Salts are known for their hardness and high melting point. Table salt, for example, only melts at about 800 degrees Celsius. What is less known is the fact that certain salts are already liquid at room temperature. These strange and relatively new materials have several unusual properties that recommend them for use as solvents, electrolytes or for material applications. In the context of a project financed by the Austrian Science Fund FWF, the chemist Katharina Schröder from the Vienna University of Technology (TU Wien) has investigated the solubility properties of various liquid salts in combination with water and set up a research group on the subject.
Solvents that do not evaporate
Salts consist of ions. Ions are positively and negatively charged atoms or molecules that attract each other because of their different charges and are held together by this fact alone. Liquid salts are therefore also known as “ionic liquids”. “In the last 20 years, the level of interest in ionic liquids has grown rapidly, both in academic research and in industry”, says Katharina Schröder in the interview with scilog. “They are particularly interesting for sustainable chemistry, because they don’t evaporate.” Accordingly, no pollutants are released into the atmosphere. In addition, salts are non-combustible, electrically conductive and they have a number of other advantages. This has attracted the attention of the chemical industry, where ionic liquids are already being used in a number of applications, including the removal of mercury from natural gas. “This process runs on an industrial scale in Malaysia and is licensed worldwide”, Schröder reports.

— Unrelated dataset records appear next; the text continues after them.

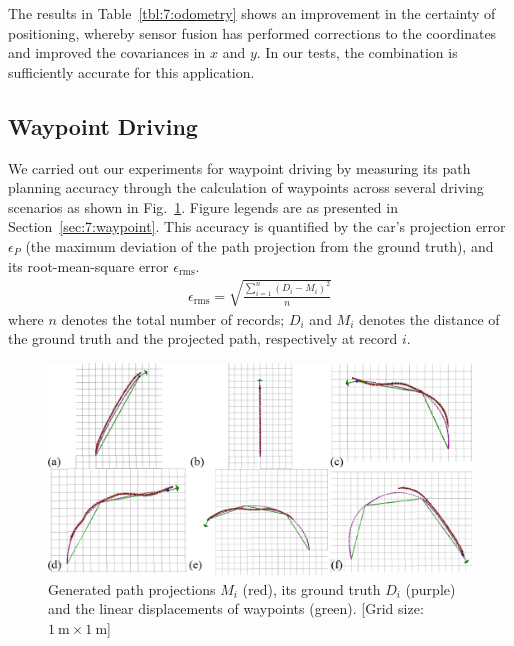 The results in Table~\ref{tbl:7:odometry} shows an improvement in the certainty of positioning, whereby sensor fusion has performed corrections to the coordinates and improved the covariances in $x$ and $y$. In our tests, the combination is sufficiently accurate for this application.

\subsection{Waypoint Driving}\label{sec:7:benchway}
We carried out our experiments for waypoint driving by measuring its path planning accuracy through the calculation of waypoints across several driving scenarios as shown in Fig.~\ref{fig:7:expwp}. Figure legends are as presented in Section~\ref{sec:7:waypoint}. This accuracy is quantified by the car's projection error $\epsilon_P$ (the maximum deviation of the path projection from the ground truth), and its root-mean-square error $\epsilon_\textrm{rms}$.
\begin{align}
\epsilon_\textrm{rms} = \sqrt{\frac{\sum\limits_{i=1}^{n} (D_i - M_i)^2}{n}}
\end{align}
where $n$ denotes the total number of records; $D_i$ and $M_i$ denotes the distance of the ground truth and the projected path, respectively at record $i$.  


\begin{figure}[H]
	\centering
	\includegraphics[width=\linewidth]{wp2}
	\caption[Generated path projections, ground truth and linear displacements]{Generated path projections $M_i$ (red), its ground truth $D_i$ (purple) and the linear displacements of waypoints (green). [Grid size: $\SI{1}{\meter}\times\SI{1}{\meter}$]}
	\label{fig:7:expwp}
\end{figure}

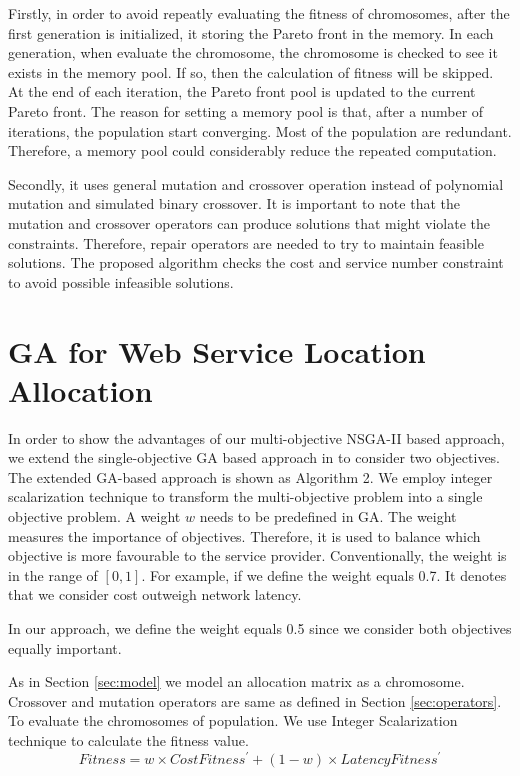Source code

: \documentclass{llncs}
\begin{document}
\begin{flushleft}
\begin{flushleft}
Firstly, in order to avoid repeatly evaluating the fitness
of chromosomes, after the first generation is initialized, it storing the Pareto front 
in the memory. In each generation, when evaluate the chromosome, the chromosome is checked to see it exists in the memory pool. 
If so, then the calculation of fitness will be skipped. At the end of each iteration, the Pareto front pool is updated to the current Pareto front.
The reason for setting a memory pool is that, after a number of iterations, the population start converging. 
Most of the population are redundant. Therefore, a memory pool could considerably reduce the repeated computation.

Secondly, it uses general mutation and crossover operation instead of polynomial mutation and simulated binary crossover.
It is important to note that the mutation and crossover operators can produce solutions that might violate the constraints. 
Therefore, repair operators are needed to try to maintain feasible solutions. The proposed algorithm checks the cost and service number constraint to avoid
possible infeasible solutions.

\section{GA for Web Service Location Allocation}
\label{sec:GA}

In order to show the advantages of our multi-objective NSGA-II based approach, we extend the single-objective GA based approach in \cite{Huang} to consider two objectives. 
The extended GA-based approach is shown as Algorithm 2. We employ integer scalarization technique \cite{scalarization} to transform the multi-objective problem into a single objective problem.
A weight $w$ needs to be predefined in GA. The weight measures the importance of 
objectives. Therefore, it is used to balance which objective is more favourable to the 
service provider. Conventionally, the weight is in the range of $[0, 1]$. 
For example, if we define the weight equals 0.7. It denotes that we consider cost outweigh 
network latency.

In our approach, we define the weight equals 0.5 since we consider both objectives equally
important.

As in Section \ref{sec:model} we model an allocation matrix as a chromosome. Crossover and mutation operators are same as defined in Section \ref{sec:operators}.
To evaluate the chromosomes of population.
We use Integer Scalarization technique to calculate the fitness value. 
\begin{equation}
		Fitness = w \times CostFitness^\prime + (1 - w) \times LatencyFitness^\prime
	\end{equation}


\end{flushleft}
\end{flushleft}
\end{document}
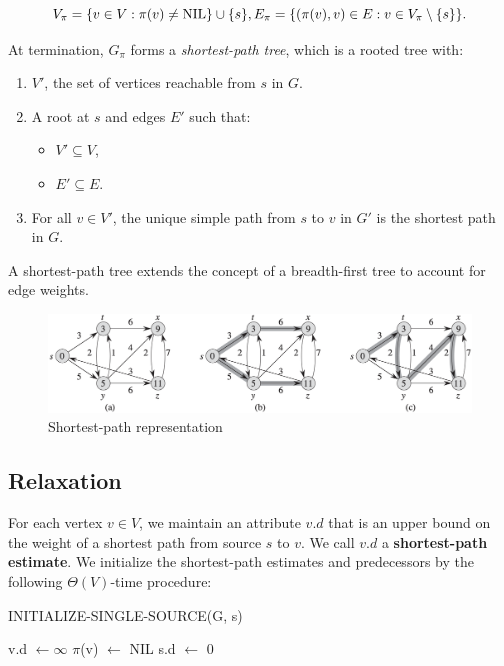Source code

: $$
V_\pi = \{v \in V : \pi(v) \neq \text{NIL}\} \cup \{s\},
\\
E_\pi = \{(\pi(v), v) \in E : v \in V_\pi \setminus \{s\}\}.
$$

At termination, $G_\pi$ forms a \textit{shortest-path tree}, which is a rooted tree with:

\begin{enumerate}
    \item $V'$, the set of vertices reachable from $s$ in $G$.
    \item A root at $s$ and edges $E'$ such that:
    \begin{itemize}
        \item $V' \subseteq V$,
        \item $E' \subseteq E$.
    \end{itemize}
    \item For all $v \in V'$, the unique simple path from $s$ to $v$ in $G'$ is the shortest path in $G$.
\end{enumerate}

A shortest-path tree extends the concept of a breadth-first tree to account for edge weights.

\begin{figure}[H]
    \centering
    \includegraphics[width=\textwidth]{assets/representation_shortest_path.png}
    \caption{Shortest-path representation}
    \label{fig:representation_shortest_path}
\end{figure}

\subsection*{Relaxation}

For each vertex $v \in V$, we maintain an attribute $v.d$ that is an upper bound on the weight of a shortest path from source $s$ to $v$. We call $v.d$ a \textbf{shortest-path estimate}. We initialize the shortest-path estimates and predecessors by the following $\Theta(V)$-time procedure:

\begin{algorithm}[H]
    \caption{INITIALIZE-SINGLE-SOURCE(G, s)}
    \begin{algorithmic}[1]
            \State v.d $\gets \infty$
            \State $\pi$(v) $\gets$ NIL
        \EndFor
        \State s.d $\gets$ 0
    \end{algorithmic}
\end{algorithm}

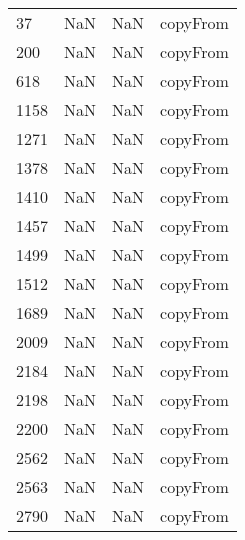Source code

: \begin{tabular}{llll}
37   &                   NaN &                        NaN &                                  copyFrom \\
200  &                   NaN &                        NaN &                                  copyFrom \\
618  &                   NaN &                        NaN &                                  copyFrom \\
1158 &                   NaN &                        NaN &                                  copyFrom \\
1271 &                   NaN &                        NaN &                                  copyFrom \\
1378 &                   NaN &                        NaN &                                  copyFrom \\
1410 &                   NaN &                        NaN &                                  copyFrom \\
1457 &                   NaN &                        NaN &                                  copyFrom \\
1499 &                   NaN &                        NaN &                                  copyFrom \\
1512 &                   NaN &                        NaN &                                  copyFrom \\
1689 &                   NaN &                        NaN &                                  copyFrom \\
2009 &                   NaN &                        NaN &                                  copyFrom \\
2184 &                   NaN &                        NaN &                                  copyFrom \\
2198 &                   NaN &                        NaN &                                  copyFrom \\
2200 &                   NaN &                        NaN &                                  copyFrom \\
2562 &                   NaN &                        NaN &                                  copyFrom \\
2563 &                   NaN &                        NaN &                                  copyFrom \\
2790 &                   NaN &                        NaN &                                  copyFrom \\

\end{tabular}
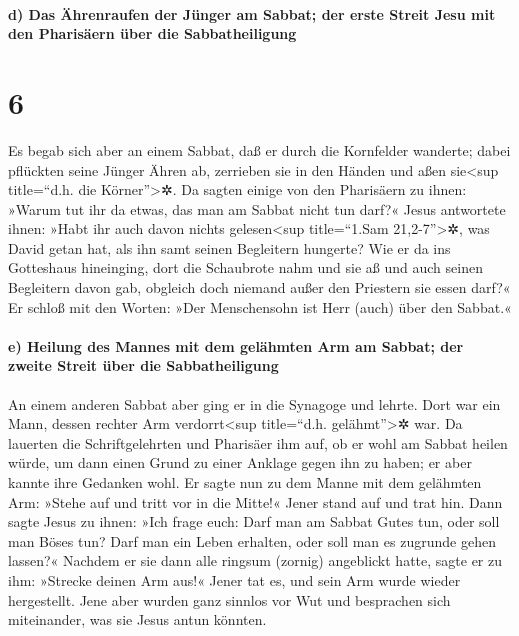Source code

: \hypertarget{d-das-uxe4hrenraufen-der-juxfcnger-am-sabbat-der-erste-streit-jesu-mit-den-pharisuxe4ern-uxfcber-die-sabbatheiligung}{%
\paragraph{d) Das Ährenraufen der Jünger am Sabbat; der erste Streit
Jesu mit den Pharisäern über die
Sabbatheiligung}\label{d-das-uxe4hrenraufen-der-juxfcnger-am-sabbat-der-erste-streit-jesu-mit-den-pharisuxe4ern-uxfcber-die-sabbatheiligung}}

\hypertarget{section-5}{%
\section{6}\label{section-5}}

 Es begab sich aber an einem Sabbat, daß er durch die
Kornfelder wanderte; dabei pflückten seine Jünger Ähren ab, zerrieben
sie in den Händen und aßen sie\textless sup title=``d.h. die
Körner''\textgreater✲.  Da sagten einige von den
Pharisäern zu ihnen: »Warum tut ihr da etwas, das man am Sabbat nicht
tun darf?«  Jesus antwortete ihnen: »Habt ihr auch davon
nichts gelesen\textless sup title=``1.Sam 21,2-7''\textgreater✲, was
David getan hat, als ihn samt seinen Begleitern hungerte? 
Wie er da ins Gotteshaus hineinging, dort die Schaubrote nahm und sie aß
und auch seinen Begleitern davon gab, obgleich doch niemand außer den
Priestern sie essen darf?«  Er schloß mit den Worten: »Der
Menschensohn ist Herr (auch) über den Sabbat.«

\hypertarget{e-heilung-des-mannes-mit-dem-geluxe4hmten-arm-am-sabbat-der-zweite-streit-uxfcber-die-sabbatheiligung}{%
\paragraph{e) Heilung des Mannes mit dem gelähmten Arm am Sabbat; der
zweite Streit über die
Sabbatheiligung}\label{e-heilung-des-mannes-mit-dem-geluxe4hmten-arm-am-sabbat-der-zweite-streit-uxfcber-die-sabbatheiligung}}

 An einem anderen Sabbat aber ging er in die Synagoge und
lehrte. Dort war ein Mann, dessen rechter Arm verdorrt\textless sup
title=``d.h. gelähmt''\textgreater✲ war.  Da lauerten die
Schriftgelehrten und Pharisäer ihm auf, ob er wohl am Sabbat heilen
würde, um dann einen Grund zu einer Anklage gegen ihn zu haben;
 er aber kannte ihre Gedanken wohl. Er sagte nun zu dem
Manne mit dem gelähmten Arm: »Stehe auf und tritt vor in die Mitte!«
Jener stand auf und trat hin.  Dann sagte Jesus zu ihnen:
»Ich frage euch: Darf man am Sabbat Gutes tun, oder soll man Böses tun?
Darf man ein Leben erhalten, oder soll man es zugrunde gehen lassen?«
 Nachdem er sie dann alle ringsum (zornig) angeblickt
hatte, sagte er zu ihm: »Strecke deinen Arm aus!« Jener tat es, und sein
Arm wurde wieder hergestellt.  Jene aber wurden ganz
sinnlos vor Wut und besprachen sich miteinander, was sie Jesus antun
könnten.


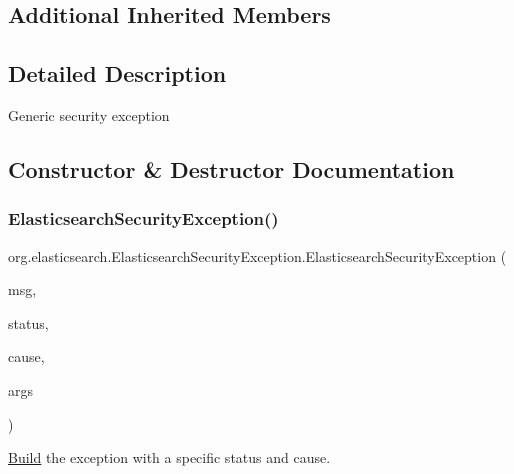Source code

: \subsection*{Additional Inherited Members}


\subsection{Detailed Description}
Generic security exception 

\subsection{Constructor \& Destructor Documentation}
\hypertarget{classorg_1_1elasticsearch_1_1_elasticsearch_security_exception_a5f0e9afcfafaaaa5679204ae23c4d54d}{}\label{classorg_1_1elasticsearch_1_1_elasticsearch_security_exception_a5f0e9afcfafaaaa5679204ae23c4d54d} 
\subsubsection{\texorpdfstring{Elasticsearch\+Security\+Exception()}{ElasticsearchSecurityException()}\hspace{0.1cm}{\footnotesize\ttfamily [1/5]}}
{\footnotesize\ttfamily org.\+elasticsearch.\+Elasticsearch\+Security\+Exception.\+Elasticsearch\+Security\+Exception (\begin{DoxyParamCaption}\item[{String}]{msg,  }\item[{Rest\+Status}]{status,  }\item[{Throwable}]{cause,  }\item[{Object...}]{args }\end{DoxyParamCaption})}

\hyperlink{classorg_1_1elasticsearch_1_1_build}{Build} the exception with a specific status and cause. \hypertarget{classorg_1_1elasticsearch_1_1_elasticsearch_security_exception_aea6b2964cf3800b8213d147d5996f900}{}\label{classorg_1_1elasticsearch_1_1_elasticsearch_security_exception_aea6b2964cf3800b8213d147d5996f900} 
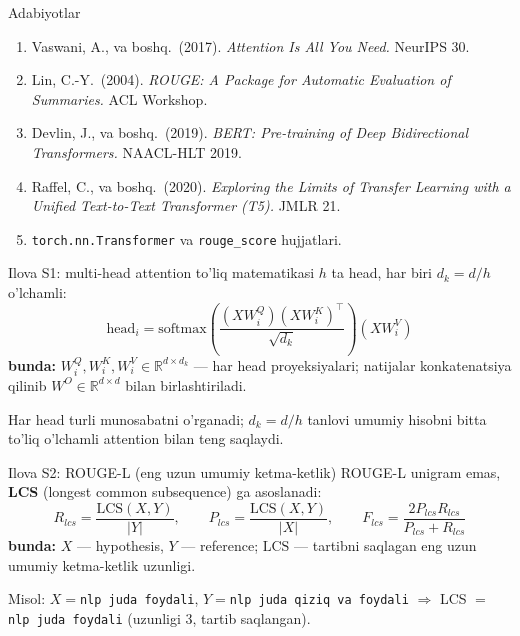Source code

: \documentclass[aspectratio=169,11pt]{beamer}
\newcommand{\bunda}[1]{{\small\textbf{bunda:}\; #1}}
\begin{document}
\begin{frame}{Adabiyotlar}
  \begin{enumerate}\small\setlength\itemsep{5pt}
    \item Vaswani, A., va boshq.\ (2017). \textit{Attention Is All You Need.} NeurIPS 30.
    \item Lin, C.-Y.\ (2004). \textit{ROUGE: A Package for Automatic Evaluation
          of Summaries.} ACL Workshop.
    \item Devlin, J., va boshq.\ (2019). \textit{BERT: Pre-training of Deep
          Bidirectional Transformers.} NAACL-HLT 2019.
    \item Raffel, C., va boshq.\ (2020). \textit{Exploring the Limits of Transfer
          Learning with a Unified Text-to-Text Transformer (T5).} JMLR 21.
    \item \texttt{torch.nn.Transformer} va \texttt{rouge\_score} hujjatlari.
  \end{enumerate}
\end{frame}

\appendix

\begin{frame}{Ilova S1: multi-head attention to'liq matematikasi}
  \small
  $h$ ta head, har biri $d_k=d/h$ o'lchamli:
  $$ \mathrm{head}_i = \mathrm{softmax}\!\left(\frac{(XW_i^Q)(XW_i^K)^{\top}}{\sqrt{d_k}}\right)(XW_i^V) $$
  \bunda{$W_i^Q, W_i^K, W_i^V \in \mathbb{R}^{d\times d_k}$ --- har head
  proyeksiyalari; natijalar konkatenatsiya qilinib $W^O \in \mathbb{R}^{d\times d}$
  bilan birlashtiriladi.}
  \vspace{4pt}

  Har head turli munosabatni o'rganadi; $d_k=d/h$ tanlovi umumiy hisobni bitta
  to'liq o'lchamli attention bilan teng saqlaydi.
\end{frame}

\begin{frame}{Ilova S2: ROUGE-L (eng uzun umumiy ketma-ketlik)}
  \small
  ROUGE-L unigram emas, \textbf{LCS} (longest common subsequence) ga asoslanadi:
  $$ R_{lcs} = \frac{\mathrm{LCS}(X,Y)}{|Y|}, \qquad
     P_{lcs} = \frac{\mathrm{LCS}(X,Y)}{|X|}, \qquad
     F_{lcs} = \frac{2 P_{lcs} R_{lcs}}{P_{lcs}+R_{lcs}} $$
  \bunda{$X$ --- hypothesis, $Y$ --- reference; $\mathrm{LCS}$ --- tartibni
  saqlagan eng uzun umumiy ketma-ketlik uzunligi.}
  \vspace{4pt}

  Misol: $X=$\texttt{nlp juda foydali}, $Y=$\texttt{nlp juda qiziq va foydali}
  $\Rightarrow$ LCS $=$ \texttt{nlp juda foydali} (uzunligi 3, tartib saqlangan).
\end{frame}
\end{document}
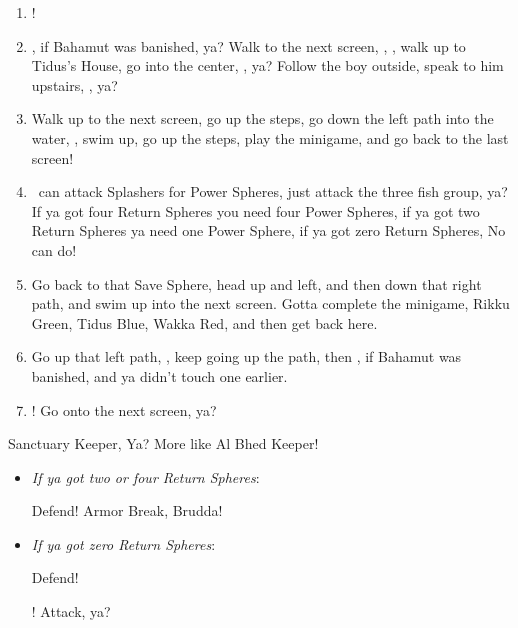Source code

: \begin{enumerate}[resume]
\item \formation{\tidus}{\kimahri}{\auron}!
\item \save, if Bahamut was banished, ya? Walk to the next screen, \skippablefmv[0:20], \sd, walk up to Tidus's House, go into the center, \sd, ya? Follow the boy outside, speak to him upstairs, \sd, ya?
\item Walk up to the next screen, go up the steps, go down the left path into the water, \sd, swim up, go up the steps, play the minigame, and go back to the last screen!
\item \tidus\ can attack Splashers for Power Spheres, just attack the three fish group, ya? If ya got four Return Spheres you need four Power Spheres, if ya got two Return Spheres ya need one Power Sphere, if ya got zero Return Spheres, No can do!
\item Go back to that Save Sphere, head up and left, and then down that right path, and swim up into the next screen. Gotta complete the minigame, Rikku Green, Tidus Blue, Wakka Red, and then get back here.
\item Go up that left path, \sd, keep going up the path, then \save, if Bahamut was banished, and ya didn't touch one earlier.
\item \formation{\tidus}{\yuna}{\wakka}! Go onto the next screen, ya?
\end{enumerate}
\begin{battle}[40000]{Sanctuary Keeper, Ya? More like Al Bhed Keeper!}
\begin{itemize}
\item \textit{If ya got two or four Return Spheres}:
\begin{itemize}
\yunaf Defend!
\tidusf Armor Break, Brudda!
\end{itemize}
\item \textit{If ya got zero Return Spheres}:
\begin{itemize}
\tidusf Defend!
\end{itemize}
\summon{\bahamut}!
\bahamutf Attack, ya?
\end{itemize}
\end{battle}
\winnpsingle\lossnpsingle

Ionic liquids mixed with water
One disadvantage of ionic liquids is their high price, at least in comparison to classical organic solvents such as acetone or methanol. Moreover, ionic liquids can be very viscous, not unlike honey, which also has a negative impact on processing them. This is why the question arose whether ionic liquids could in some way be mixed with other solvents. “Water is a good solvent for cost-related and environmental reasons, of course, but comes with the drawback that many substances cannot be dissolved in it”, Schröder notes. She wondered whether ionic liquids could be mixed with water in order to combine the advantages of both substances. In concrete terms, the scientist focused on so-called “surface-active” ionic liquids. In water, they show a behaviour similar to soap and form coherent structures, just like the “micelles” known from soap.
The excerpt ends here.